Kora-kora adalah perahu tradisional Kepulauan Maluku, Indonesia. Perahu ini biasa digunakan untuk perdagangan maupun peperangan, namun pada umumnya adalah sebagai perahu angkatan laut untuk membawa orang-orang dalam perompakan untuk dijarah atau untuk budak.
Di kepulauan Nusantara, mengambil budak adalah cara terhormat untuk mencari nafkah, dan kora kora dibutuhkan untuk pertahanan dari serangan serta untuk perampokan. Kora-kora besar disebut juanga atau joanga.
Panjangnya kira-kira 10 meter dan sangat sempit, biasanya terbuka, sangat rendah, dengan berat kira-kira 4 ton. Ia memiliki cadik bambu sekitar lima kaki (1,5 m) dari setiap sisi, yang mendukung sebuah panggung bambu yang memanjang sepanjang panjang kapal.
Di bagian luar duduk dua puluh pendayung (secara keseluruhan dibutuhkan 40 pendayung), sementara di bagian dalam bisa dilewati dari depan sampai belakang. Bagian tengah perahu ditutupi dengan atap ilalang, di mana ada barang dan penumpang. Deknya tidak lebih dari satu kaki (30 cm) di atas air, karena berat bagian atas dan berat bagian samping yang besar.

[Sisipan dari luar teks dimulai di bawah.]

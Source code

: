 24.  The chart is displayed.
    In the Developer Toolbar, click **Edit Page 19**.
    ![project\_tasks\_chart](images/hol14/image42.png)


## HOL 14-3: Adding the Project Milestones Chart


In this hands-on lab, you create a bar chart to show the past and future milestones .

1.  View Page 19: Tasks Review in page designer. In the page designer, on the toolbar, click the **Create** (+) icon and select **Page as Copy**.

Menurut Robert Dick-Read, setiap pemimpin di daerah Maluku memiliki kapal sendiri, status sang pemimpin tergantung dari jumlah budak, yang berasal dari pulau yang jauh, yang ditangkap dan dikumpulkannya.
Setiap kapal didayung oleh 300 pendayung, didukung prajurit bersenjata tombak, sumpit, panah, dan pedang yang berada di tempat yang lebih tinggi (disebut 'balai').

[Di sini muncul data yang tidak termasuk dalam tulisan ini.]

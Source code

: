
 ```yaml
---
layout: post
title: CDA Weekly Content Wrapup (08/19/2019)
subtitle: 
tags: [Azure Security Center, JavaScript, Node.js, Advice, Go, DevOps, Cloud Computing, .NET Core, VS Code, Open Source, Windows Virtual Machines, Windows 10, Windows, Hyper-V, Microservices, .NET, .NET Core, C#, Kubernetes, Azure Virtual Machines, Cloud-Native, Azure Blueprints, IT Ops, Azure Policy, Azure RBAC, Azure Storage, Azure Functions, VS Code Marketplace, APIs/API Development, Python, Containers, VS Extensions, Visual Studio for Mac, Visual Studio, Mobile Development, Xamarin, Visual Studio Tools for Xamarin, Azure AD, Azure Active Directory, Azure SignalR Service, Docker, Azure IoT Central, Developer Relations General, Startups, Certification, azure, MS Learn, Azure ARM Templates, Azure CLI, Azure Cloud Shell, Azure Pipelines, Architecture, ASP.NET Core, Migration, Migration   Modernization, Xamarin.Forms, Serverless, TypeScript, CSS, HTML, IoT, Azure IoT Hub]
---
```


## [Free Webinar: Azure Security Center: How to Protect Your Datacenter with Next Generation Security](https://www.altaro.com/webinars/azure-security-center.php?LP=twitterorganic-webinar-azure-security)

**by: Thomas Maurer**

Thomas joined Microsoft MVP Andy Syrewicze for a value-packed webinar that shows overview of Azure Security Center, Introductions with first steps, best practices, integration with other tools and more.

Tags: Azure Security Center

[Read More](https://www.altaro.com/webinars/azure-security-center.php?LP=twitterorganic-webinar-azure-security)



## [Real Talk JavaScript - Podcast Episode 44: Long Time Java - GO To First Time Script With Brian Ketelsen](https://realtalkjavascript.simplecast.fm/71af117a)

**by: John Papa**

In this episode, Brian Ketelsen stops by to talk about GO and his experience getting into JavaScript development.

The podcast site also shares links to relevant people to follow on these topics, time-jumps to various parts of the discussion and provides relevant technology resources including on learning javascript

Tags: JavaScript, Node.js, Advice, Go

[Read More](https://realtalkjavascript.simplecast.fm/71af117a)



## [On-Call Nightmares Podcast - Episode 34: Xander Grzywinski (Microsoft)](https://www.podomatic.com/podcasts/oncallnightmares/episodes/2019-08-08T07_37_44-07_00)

Kapal memiliki 2 buah kemudi di bagian samping, batang tinggi di buritan dan haluan dihiasi pita-pita. Pada masa lalu, batang ini dihiasi kepala-kepala musuh yang ditaklukkan.

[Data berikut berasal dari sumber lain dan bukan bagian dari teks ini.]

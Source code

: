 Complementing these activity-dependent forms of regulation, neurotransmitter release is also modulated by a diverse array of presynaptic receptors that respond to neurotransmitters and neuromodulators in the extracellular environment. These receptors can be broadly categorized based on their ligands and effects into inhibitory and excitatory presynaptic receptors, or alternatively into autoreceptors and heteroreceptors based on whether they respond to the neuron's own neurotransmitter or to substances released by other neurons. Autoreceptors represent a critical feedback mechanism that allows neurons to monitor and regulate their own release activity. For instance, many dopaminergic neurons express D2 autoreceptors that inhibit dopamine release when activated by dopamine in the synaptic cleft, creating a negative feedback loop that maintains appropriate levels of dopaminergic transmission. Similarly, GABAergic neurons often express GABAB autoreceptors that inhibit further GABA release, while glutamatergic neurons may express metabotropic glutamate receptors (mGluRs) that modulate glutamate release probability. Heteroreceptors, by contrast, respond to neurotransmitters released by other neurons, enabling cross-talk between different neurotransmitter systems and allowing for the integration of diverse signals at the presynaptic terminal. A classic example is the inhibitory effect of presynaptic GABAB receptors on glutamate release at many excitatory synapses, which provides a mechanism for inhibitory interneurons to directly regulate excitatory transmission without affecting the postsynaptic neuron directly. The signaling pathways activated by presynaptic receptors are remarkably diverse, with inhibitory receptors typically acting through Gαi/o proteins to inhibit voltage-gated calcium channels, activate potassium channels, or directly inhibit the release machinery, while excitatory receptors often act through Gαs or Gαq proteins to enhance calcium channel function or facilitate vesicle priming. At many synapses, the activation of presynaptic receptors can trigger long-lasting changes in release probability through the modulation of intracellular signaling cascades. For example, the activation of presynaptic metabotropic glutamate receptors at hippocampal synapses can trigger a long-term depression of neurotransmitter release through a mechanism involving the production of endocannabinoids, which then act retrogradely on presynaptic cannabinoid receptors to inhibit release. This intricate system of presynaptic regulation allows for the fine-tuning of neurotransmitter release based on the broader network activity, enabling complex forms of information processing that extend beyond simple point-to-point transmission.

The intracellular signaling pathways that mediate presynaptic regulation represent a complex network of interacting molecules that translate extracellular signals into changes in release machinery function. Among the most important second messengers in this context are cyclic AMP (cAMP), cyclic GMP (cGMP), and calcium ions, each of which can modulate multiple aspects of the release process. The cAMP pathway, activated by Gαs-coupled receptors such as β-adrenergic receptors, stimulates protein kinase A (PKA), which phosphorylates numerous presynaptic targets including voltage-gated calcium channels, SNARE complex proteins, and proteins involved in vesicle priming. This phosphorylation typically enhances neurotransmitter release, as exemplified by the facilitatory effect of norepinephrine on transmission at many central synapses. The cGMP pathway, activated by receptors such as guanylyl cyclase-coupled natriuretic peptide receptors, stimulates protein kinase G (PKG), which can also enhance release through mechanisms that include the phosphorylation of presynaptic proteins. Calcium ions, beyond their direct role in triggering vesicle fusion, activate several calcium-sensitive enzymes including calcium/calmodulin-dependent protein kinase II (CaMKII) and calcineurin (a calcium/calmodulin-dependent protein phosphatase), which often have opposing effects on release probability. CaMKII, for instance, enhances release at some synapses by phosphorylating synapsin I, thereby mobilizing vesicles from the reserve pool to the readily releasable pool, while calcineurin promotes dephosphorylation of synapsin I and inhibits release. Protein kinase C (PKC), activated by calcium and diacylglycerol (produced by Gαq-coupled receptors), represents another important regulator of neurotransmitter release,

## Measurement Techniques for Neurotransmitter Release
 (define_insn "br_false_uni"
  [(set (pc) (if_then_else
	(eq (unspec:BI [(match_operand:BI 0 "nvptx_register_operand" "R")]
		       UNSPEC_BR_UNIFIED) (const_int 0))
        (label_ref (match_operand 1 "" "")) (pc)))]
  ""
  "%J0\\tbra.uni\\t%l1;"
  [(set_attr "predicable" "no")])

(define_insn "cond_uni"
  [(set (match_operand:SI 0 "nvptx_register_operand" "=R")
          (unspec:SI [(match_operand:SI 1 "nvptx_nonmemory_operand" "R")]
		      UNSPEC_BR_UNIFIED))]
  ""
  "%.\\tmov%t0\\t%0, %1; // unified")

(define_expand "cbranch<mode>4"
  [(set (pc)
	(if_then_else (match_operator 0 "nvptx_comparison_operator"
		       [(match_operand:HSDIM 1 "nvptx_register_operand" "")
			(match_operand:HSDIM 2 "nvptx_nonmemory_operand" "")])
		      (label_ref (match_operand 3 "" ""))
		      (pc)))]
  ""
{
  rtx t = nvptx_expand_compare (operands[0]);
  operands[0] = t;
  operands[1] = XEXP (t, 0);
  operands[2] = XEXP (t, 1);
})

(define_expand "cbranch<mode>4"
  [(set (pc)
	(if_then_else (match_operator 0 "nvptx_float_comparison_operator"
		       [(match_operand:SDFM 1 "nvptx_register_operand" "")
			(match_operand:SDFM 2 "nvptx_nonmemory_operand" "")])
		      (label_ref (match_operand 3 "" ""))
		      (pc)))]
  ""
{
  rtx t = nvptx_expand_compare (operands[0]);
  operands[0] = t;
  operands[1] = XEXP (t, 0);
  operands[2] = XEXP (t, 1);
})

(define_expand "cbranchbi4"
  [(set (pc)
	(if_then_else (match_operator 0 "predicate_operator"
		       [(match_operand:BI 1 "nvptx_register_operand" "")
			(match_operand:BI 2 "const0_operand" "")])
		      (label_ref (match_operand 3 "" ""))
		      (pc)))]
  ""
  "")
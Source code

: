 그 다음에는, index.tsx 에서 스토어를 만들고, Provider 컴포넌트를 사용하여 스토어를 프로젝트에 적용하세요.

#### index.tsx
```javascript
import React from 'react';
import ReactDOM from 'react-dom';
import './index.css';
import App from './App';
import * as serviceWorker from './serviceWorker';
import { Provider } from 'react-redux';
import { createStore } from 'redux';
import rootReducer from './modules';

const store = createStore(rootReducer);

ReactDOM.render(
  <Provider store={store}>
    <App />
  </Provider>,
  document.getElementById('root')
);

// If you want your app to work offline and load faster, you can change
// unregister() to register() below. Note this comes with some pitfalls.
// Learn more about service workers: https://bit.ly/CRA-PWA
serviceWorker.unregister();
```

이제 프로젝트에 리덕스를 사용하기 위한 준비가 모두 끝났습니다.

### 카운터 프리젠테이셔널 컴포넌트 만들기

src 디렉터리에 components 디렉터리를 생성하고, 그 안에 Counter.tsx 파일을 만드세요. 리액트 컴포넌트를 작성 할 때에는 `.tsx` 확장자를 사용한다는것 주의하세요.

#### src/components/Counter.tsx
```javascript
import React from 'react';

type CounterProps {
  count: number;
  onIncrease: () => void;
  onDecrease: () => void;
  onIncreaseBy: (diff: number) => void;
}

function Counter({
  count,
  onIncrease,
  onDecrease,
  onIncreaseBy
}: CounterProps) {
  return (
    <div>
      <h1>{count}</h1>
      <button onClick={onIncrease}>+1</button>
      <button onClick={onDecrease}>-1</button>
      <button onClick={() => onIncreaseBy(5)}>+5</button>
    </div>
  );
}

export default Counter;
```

Perahu ini digunakan untuk perdagangan dan peperangan. Kora-kora yang lebih besar digunakan sebagai kapal perang selama perang dengan Belanda di Kepulauan Banda selama abad ke-17. Sejak zaman dahulu para pengemudi dan pendayung perahu dayung tradisional Maluku ini berteriak 'Mena Muria', untuk menyesuaikan tolakan dayung mereka saat ekspedisi di pantai.
Hal ini berarti 'maju - mundur', tetapi juga dapat diterjemahkan menjadi 'Aku pergi - kami mengikuti' atau 'satu untuk semua - semua untuk satu'.
Beberapa perahu dayung yang lebih besar bisa memiliki lebih dari 100 pendayung dan ketika digunakan untuk perang maritim, misalnya pada pelayaran hongi atau "hongitocht" (ekspedisi perang VOC selama abad ke-17), datangnya kora kora membuat ketakutan penduduk dari desa pantai yang diserang.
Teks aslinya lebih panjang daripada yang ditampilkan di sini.